THE PROBLEM
Check every line of the listing below for the word "arxiv" and give the number of lines where it appears, with nothing added.

AVAILABLE DATA

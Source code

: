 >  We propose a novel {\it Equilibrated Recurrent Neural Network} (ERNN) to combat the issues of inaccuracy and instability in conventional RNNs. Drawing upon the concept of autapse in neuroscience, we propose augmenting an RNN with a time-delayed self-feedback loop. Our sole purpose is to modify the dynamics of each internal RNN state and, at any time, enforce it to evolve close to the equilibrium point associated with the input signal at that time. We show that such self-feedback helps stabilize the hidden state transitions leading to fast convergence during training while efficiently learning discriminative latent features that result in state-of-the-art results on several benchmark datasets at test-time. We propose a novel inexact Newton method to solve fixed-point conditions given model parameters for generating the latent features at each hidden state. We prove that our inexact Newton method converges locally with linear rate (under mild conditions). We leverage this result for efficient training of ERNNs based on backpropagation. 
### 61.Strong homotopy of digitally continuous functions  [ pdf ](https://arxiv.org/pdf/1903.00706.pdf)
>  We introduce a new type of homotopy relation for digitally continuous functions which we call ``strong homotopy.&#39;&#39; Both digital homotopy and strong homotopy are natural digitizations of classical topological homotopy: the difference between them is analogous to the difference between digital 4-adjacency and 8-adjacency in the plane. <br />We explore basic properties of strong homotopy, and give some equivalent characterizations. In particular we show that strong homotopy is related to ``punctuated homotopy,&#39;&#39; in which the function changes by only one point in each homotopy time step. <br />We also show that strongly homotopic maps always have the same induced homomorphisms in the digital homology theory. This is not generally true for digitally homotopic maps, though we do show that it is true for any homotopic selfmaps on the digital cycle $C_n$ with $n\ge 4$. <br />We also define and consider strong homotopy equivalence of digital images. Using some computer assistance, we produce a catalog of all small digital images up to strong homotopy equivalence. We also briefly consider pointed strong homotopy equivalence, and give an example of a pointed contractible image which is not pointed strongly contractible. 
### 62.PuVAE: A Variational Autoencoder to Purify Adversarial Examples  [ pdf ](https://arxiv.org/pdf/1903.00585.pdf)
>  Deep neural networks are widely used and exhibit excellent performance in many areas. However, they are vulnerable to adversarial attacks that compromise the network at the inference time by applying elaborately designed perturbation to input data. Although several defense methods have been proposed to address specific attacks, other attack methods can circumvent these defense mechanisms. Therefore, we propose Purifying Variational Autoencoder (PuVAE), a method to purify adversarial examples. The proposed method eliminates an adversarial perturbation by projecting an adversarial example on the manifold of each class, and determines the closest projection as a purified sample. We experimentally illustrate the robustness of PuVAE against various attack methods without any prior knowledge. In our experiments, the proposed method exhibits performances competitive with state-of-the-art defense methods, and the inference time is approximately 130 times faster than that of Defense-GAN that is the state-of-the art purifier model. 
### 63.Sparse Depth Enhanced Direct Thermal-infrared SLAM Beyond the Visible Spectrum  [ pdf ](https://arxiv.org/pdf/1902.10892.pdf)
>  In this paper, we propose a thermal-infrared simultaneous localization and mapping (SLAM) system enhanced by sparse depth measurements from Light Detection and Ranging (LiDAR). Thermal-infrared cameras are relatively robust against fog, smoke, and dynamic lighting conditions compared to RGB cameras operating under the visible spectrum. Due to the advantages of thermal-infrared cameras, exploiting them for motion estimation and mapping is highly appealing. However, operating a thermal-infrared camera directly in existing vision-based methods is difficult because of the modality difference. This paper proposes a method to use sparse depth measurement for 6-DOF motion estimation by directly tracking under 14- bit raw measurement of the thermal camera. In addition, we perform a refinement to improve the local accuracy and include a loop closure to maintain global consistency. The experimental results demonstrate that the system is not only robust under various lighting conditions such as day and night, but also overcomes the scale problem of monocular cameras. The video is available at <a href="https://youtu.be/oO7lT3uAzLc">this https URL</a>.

EXERCISE ANSWER
3